I have the following function:


void InitPerson( Person *person, char *name, char *address ) {
int nameLength = strlen(name) + 1;
person->name = malloc( sizeof( char ) * nameLength );
strcpy( person->name, name ); }

What I understand from it is that person->name is the same as (*person).name, ie the pointer to the struct is dereferenced so you can access its value.
But why is this same construction used for allocating the memory?
I would use person.name =malloc(blabla) there, like in:


main() {

int* p;

p = malloc(sizeof(int));
*p = 10;
free(p);
}

It looks to me like the memory address is now given to the value of the pointer instead of the pointer itself.

Thanks in advance

Arndt
February 15th, 2011, 01:05 PM
Hello, still studying my C book:p,

I have the following function:


void InitPerson( Person *person, char *name, char *address ) {
int nameLength = strlen(name) + 1;
person->name = malloc( sizeof( char ) * nameLength );
strcpy( person->name, name ); }

What I understand from it is that person->name is the same as (*person).name, ie the pointer to the struct is dereferenced so you can access its value.
But why is this same construction used for allocating the memory?
I would use person.name =malloc(blabla) there, like in:


main() {

int* p;

p = malloc(sizeof(int));
*p = 10;
free(p);
}

It looks to me like the memory address is now given to the value of the pointer instead of the pointer itself.

Thanks in advance

Why should you use "person.name" for accessing the name field, when you just established that person->name or (*person).name is the way to do it? person.name implies that person is a struct, not a pointer to one.

I'm not sure what you mean when you write "like in". In the code, a pointer variable is assigned a pointer to memory, quite proper.

Peter76
February 15th, 2011, 01:05 PM
Ok, think I found the answer myself; "name" is actually of the type char*, so is that why this construction works?
And if "name" had been of type int, would malloc have then to be called with person.name instead of person->name?

Arndt
February 15th, 2011, 01:07 PM
Ok, think I found the answer myself; "name" is actually of the type char*, so is that why this construction works?
And if "name" had been of type int, would malloc have then to be called with person.name instead of person->name?

If name had been of type int, no malloc would have been necessary.

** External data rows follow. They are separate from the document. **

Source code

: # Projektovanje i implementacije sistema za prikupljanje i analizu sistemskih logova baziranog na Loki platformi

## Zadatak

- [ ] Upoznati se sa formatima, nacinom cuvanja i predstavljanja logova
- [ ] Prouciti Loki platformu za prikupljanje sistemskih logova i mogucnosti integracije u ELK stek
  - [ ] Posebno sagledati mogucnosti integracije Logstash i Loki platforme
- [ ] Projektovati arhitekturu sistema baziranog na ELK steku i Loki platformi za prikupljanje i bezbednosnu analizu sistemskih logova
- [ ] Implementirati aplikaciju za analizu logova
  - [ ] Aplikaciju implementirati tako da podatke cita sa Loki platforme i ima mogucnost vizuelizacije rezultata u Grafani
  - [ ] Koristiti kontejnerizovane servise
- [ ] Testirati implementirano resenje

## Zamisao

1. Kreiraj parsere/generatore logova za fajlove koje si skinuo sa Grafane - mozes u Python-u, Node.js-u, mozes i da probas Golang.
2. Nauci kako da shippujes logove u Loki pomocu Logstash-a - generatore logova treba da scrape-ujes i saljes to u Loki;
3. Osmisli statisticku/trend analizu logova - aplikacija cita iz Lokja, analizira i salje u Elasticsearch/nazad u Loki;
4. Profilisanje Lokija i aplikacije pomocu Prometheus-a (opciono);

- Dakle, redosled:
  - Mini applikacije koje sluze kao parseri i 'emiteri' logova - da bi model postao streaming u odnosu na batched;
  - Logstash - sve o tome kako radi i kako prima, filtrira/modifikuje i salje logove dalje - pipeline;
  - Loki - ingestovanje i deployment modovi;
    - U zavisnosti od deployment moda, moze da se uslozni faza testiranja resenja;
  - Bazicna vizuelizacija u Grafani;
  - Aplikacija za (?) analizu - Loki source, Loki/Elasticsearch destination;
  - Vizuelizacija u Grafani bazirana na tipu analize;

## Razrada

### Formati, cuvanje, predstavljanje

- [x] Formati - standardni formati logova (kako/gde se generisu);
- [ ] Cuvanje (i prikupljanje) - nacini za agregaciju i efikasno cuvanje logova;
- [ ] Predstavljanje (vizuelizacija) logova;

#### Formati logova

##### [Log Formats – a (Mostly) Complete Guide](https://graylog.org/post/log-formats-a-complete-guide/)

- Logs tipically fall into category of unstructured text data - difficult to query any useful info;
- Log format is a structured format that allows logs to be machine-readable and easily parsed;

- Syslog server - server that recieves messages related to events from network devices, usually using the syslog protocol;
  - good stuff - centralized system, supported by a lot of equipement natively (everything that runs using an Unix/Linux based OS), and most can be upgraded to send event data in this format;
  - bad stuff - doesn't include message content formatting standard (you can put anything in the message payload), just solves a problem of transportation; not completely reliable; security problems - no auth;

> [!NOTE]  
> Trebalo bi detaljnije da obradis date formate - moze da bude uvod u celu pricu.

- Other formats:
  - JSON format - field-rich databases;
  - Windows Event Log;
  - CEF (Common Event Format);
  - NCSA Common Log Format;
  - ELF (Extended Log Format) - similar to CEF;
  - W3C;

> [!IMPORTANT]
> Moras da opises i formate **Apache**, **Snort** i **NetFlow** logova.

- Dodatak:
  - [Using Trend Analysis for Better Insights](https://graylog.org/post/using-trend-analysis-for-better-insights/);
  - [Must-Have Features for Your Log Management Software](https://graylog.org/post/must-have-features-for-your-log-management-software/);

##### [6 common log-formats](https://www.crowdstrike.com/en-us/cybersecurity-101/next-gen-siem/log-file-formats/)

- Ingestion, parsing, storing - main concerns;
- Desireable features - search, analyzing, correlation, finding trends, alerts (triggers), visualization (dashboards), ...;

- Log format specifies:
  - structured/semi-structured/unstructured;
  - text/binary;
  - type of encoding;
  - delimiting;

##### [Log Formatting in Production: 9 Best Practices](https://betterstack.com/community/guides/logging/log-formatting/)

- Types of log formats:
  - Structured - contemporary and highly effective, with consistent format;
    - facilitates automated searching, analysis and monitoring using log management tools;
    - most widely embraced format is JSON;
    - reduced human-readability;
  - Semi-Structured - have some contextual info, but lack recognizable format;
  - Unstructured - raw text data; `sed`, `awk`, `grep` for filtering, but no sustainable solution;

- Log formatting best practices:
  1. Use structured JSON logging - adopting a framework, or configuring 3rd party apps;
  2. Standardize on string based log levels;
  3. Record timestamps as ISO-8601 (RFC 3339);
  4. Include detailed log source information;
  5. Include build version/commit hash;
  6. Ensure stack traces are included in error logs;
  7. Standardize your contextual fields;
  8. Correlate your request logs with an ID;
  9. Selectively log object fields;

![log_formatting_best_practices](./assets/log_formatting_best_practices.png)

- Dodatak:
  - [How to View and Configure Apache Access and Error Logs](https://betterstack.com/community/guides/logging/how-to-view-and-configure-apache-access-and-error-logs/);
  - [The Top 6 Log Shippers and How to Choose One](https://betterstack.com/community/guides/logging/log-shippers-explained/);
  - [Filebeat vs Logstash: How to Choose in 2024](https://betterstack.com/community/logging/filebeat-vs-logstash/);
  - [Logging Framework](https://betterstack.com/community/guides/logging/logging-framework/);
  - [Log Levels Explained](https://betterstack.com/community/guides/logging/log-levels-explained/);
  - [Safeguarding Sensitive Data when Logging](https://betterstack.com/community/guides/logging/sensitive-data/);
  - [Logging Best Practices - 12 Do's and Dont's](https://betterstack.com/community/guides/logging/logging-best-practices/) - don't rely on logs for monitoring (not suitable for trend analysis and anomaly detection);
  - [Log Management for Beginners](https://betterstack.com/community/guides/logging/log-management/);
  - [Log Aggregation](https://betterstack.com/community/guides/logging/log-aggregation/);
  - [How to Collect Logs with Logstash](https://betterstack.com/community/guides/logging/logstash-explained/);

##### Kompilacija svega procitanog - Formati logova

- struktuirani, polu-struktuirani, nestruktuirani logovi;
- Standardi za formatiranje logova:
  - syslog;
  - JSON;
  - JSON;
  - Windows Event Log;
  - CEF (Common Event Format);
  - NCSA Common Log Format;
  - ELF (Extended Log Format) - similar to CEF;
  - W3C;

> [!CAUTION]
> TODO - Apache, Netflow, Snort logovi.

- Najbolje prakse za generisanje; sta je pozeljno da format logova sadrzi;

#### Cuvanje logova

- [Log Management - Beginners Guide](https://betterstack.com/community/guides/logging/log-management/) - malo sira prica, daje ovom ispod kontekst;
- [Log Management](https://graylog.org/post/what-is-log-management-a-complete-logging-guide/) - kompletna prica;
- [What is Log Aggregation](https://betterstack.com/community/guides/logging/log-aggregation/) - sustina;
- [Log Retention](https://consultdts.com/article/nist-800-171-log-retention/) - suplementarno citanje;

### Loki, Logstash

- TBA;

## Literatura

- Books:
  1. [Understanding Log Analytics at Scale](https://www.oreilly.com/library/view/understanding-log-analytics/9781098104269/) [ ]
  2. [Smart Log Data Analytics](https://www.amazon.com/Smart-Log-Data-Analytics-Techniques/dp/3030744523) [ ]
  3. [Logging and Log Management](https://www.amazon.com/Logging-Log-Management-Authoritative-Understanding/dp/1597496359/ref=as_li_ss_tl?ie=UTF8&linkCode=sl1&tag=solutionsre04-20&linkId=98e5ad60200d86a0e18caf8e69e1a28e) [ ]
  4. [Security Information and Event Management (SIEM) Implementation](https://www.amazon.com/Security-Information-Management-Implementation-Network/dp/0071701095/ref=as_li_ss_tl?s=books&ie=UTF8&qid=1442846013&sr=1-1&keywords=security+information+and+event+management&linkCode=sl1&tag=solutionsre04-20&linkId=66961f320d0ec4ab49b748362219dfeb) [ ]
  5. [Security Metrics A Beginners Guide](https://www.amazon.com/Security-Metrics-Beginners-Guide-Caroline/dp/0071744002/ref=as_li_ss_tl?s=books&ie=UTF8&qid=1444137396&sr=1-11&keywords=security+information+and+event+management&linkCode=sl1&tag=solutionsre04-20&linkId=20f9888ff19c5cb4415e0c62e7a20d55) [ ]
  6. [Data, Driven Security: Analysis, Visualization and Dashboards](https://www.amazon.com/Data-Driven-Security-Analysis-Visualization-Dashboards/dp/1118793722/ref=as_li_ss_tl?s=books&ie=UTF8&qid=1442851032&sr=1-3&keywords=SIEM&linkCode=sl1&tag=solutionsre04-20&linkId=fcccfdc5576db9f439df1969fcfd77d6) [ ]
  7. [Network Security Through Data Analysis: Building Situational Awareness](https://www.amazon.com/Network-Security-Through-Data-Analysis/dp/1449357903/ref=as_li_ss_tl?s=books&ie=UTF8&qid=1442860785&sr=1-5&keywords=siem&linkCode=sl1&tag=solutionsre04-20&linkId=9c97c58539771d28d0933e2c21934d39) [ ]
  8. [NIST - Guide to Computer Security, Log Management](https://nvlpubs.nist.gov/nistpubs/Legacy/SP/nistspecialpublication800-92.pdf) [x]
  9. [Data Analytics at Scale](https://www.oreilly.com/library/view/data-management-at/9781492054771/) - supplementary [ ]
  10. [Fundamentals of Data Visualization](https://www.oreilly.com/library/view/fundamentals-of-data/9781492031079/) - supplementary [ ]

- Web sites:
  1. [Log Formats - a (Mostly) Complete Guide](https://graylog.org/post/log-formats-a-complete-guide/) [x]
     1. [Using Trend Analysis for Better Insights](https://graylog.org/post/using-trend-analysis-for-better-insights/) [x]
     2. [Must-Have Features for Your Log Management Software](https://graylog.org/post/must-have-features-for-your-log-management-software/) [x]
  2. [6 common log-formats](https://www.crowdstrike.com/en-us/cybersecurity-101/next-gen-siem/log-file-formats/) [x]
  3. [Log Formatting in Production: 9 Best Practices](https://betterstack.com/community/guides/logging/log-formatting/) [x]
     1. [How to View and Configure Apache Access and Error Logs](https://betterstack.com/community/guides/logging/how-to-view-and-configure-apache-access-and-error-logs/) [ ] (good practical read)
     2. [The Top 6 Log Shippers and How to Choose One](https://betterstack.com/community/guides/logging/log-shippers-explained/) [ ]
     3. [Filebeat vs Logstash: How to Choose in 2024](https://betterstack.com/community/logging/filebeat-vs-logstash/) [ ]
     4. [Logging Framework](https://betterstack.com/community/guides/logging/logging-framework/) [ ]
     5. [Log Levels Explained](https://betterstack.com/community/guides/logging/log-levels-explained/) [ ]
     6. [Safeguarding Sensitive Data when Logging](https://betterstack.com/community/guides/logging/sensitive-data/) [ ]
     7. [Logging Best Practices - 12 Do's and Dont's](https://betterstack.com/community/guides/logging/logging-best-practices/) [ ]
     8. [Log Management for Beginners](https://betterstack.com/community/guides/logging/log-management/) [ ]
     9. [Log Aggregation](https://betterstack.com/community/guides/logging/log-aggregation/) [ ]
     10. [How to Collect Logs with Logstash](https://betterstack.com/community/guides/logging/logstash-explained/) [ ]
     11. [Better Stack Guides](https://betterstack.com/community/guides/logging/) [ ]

Then you just assign to it like this: person->name = 10.

nvteighen
February 15th, 2011, 01:15 PM
Ok, think I found the answer myself; "name" is actually of the type char*, so is that why this construction works?
And if "name" had been of type int, would malloc have then to be called with person.name instead of person->name?

When in doubt, look for the type.

person's type is (Person *), so you access the name field by using person->name, no matter what you plan to do with it. It has nothing to do with the fact that you're using malloc.

slavik
February 15th, 2011, 01:17 PM
no, it would not, because name would have to be int*

forrestcupp
February 16th, 2011, 02:43 AM
What I understand from it is that person->name is the same as (*person).name, ie the pointer to the struct is dereferenced so you can access its value.
But why is this same construction used for allocating the memory?
I would use person.name =malloc(blabla) there, like in:


It looks to me like the memory address is now given to the value of the pointer instead of the pointer itself.

Thanks in advance

That's a good question, but you're misunderstanding something. The pointer is to the instance of the struct you named person. The name member is not a pointer. So you use the '->' because person is a pointer, not because name is a pointer.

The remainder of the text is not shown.